(GIVEN RECORDS Opens)
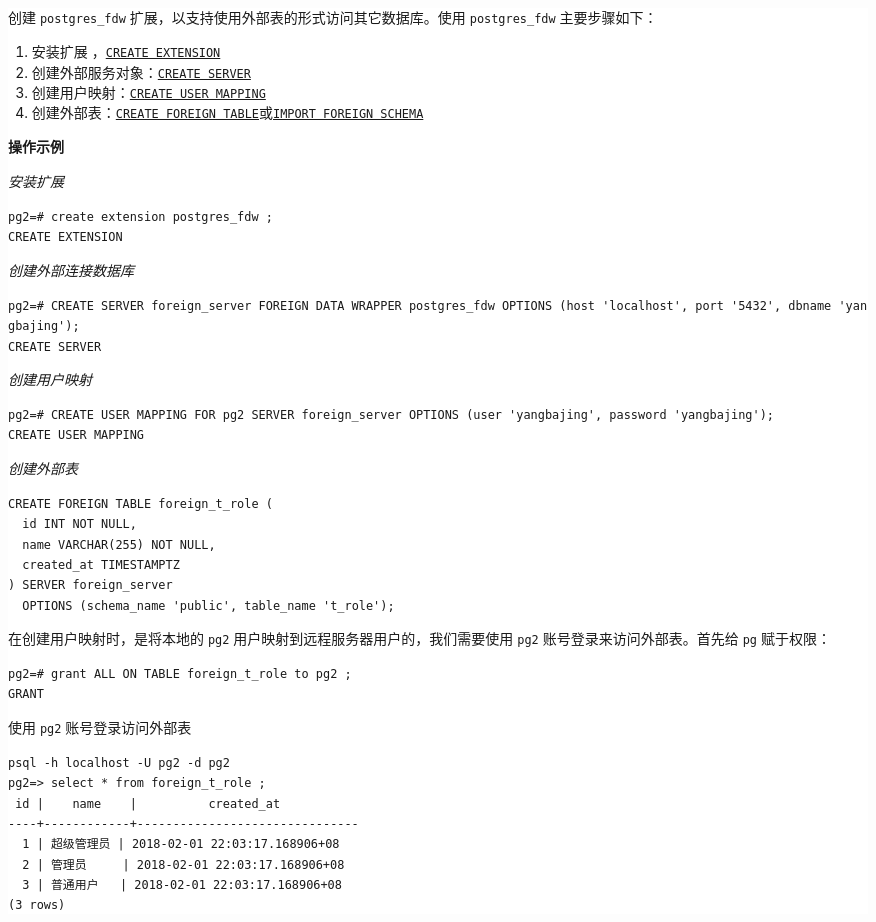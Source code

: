 创建 `postgres_fdw` 扩展，以支持使用外部表的形式访问其它数据库。使用 `postgres_fdw` 主要步骤如下：

1. 安装扩展 ，[`CREATE EXTENSION`](https://www.postgresql.org/docs/10/static/sql-createextension.html)
2. 创建外部服务对象：[`CREATE SERVER`](https://www.postgresql.org/docs/10/static/sql-createserver.html)
3. 创建用户映射：[`CREATE USER MAPPING`](https://www.postgresql.org/docs/10/static/sql-createusermapping.html)
4. 创建外部表：[`CREATE FOREIGN TABLE`](https://www.postgresql.org/docs/10/static/sql-createforeigntable.html)或[`IMPORT FOREIGN SCHEMA`](https://www.postgresql.org/docs/10/static/sql-importforeignschema.html)

**操作示例**

*安装扩展*

```
pg2=# create extension postgres_fdw ;
CREATE EXTENSION
```

*创建外部连接数据库*

```
pg2=# CREATE SERVER foreign_server FOREIGN DATA WRAPPER postgres_fdw OPTIONS (host 'localhost', port '5432', dbname 'yangbajing');
CREATE SERVER
```

*创建用户映射*

```
pg2=# CREATE USER MAPPING FOR pg2 SERVER foreign_server OPTIONS (user 'yangbajing', password 'yangbajing');
CREATE USER MAPPING
```

*创建外部表*

```
CREATE FOREIGN TABLE foreign_t_role (
  id INT NOT NULL,
  name VARCHAR(255) NOT NULL,
  created_at TIMESTAMPTZ
) SERVER foreign_server
  OPTIONS (schema_name 'public', table_name 't_role');
```

在创建用户映射时，是将本地的 `pg2` 用户映射到远程服务器用户的，我们需要使用 `pg2` 账号登录来访问外部表。首先给 `pg` 赋于权限：

```
pg2=# grant ALL ON TABLE foreign_t_role to pg2 ;
GRANT
```

使用 `pg2` 账号登录访问外部表

```
psql -h localhost -U pg2 -d pg2
pg2=> select * from foreign_t_role ;
 id |    name    |          created_at           
----+------------+-------------------------------
  1 | 超级管理员 | 2018-02-01 22:03:17.168906+08
  2 | 管理员     | 2018-02-01 22:03:17.168906+08
  3 | 普通用户   | 2018-02-01 22:03:17.168906+08
(3 rows)
```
(GIVEN RECORDS Closes)
__WHAT TO PRODUCE__: Leave out the pictures, and write out all the remaining data above exactly.

__EXERCISE ANSWER__:
Source code

: 创建 `postgres_fdw` 扩展，以支持使用外部表的形式访问其它数据库。使用 `postgres_fdw` 主要步骤如下：

1. 安装扩展 ，[`CREATE EXTENSION`](https://www.postgresql.org/docs/10/static/sql-createextension.html)
2. 创建外部服务对象：[`CREATE SERVER`](https://www.postgresql.org/docs/10/static/sql-createserver.html)
3. 创建用户映射：[`CREATE USER MAPPING`](https://www.postgresql.org/docs/10/static/sql-createusermapping.html)
4. 创建外部表：[`CREATE FOREIGN TABLE`](https://www.postgresql.org/docs/10/static/sql-createforeigntable.html)或[`IMPORT FOREIGN SCHEMA`](https://www.postgresql.org/docs/10/static/sql-importforeignschema.html)

**操作示例**

*安装扩展*

```
pg2=# create extension postgres_fdw ;
CREATE EXTENSION
```

*创建外部连接数据库*

```
pg2=# CREATE SERVER foreign_server FOREIGN DATA WRAPPER postgres_fdw OPTIONS (host 'localhost', port '5432', dbname 'yangbajing');
CREATE SERVER
```

*创建用户映射*

```
pg2=# CREATE USER MAPPING FOR pg2 SERVER foreign_server OPTIONS (user 'yangbajing', password 'yangbajing');
CREATE USER MAPPING
```

*创建外部表*

```
CREATE FOREIGN TABLE foreign_t_role (
  id INT NOT NULL,
  name VARCHAR(255) NOT NULL,
  created_at TIMESTAMPTZ
) SERVER foreign_server
  OPTIONS (schema_name 'public', table_name 't_role');
```

在创建用户映射时，是将本地的 `pg2` 用户映射到远程服务器用户的，我们需要使用 `pg2` 账号登录来访问外部表。首先给 `pg` 赋于权限：

```
pg2=# grant ALL ON TABLE foreign_t_role to pg2 ;
GRANT
```

使用 `pg2` 账号登录访问外部表

```
psql -h localhost -U pg2 -d pg2
pg2=> select * from foreign_t_role ;
 id |    name    |          created_at           
----+------------+-------------------------------
  1 | 超级管理员 | 2018-02-01 22:03:17.168906+08
  2 | 管理员     | 2018-02-01 22:03:17.168906+08
  3 | 普通用户   | 2018-02-01 22:03:17.168906+08
(3 rows)
```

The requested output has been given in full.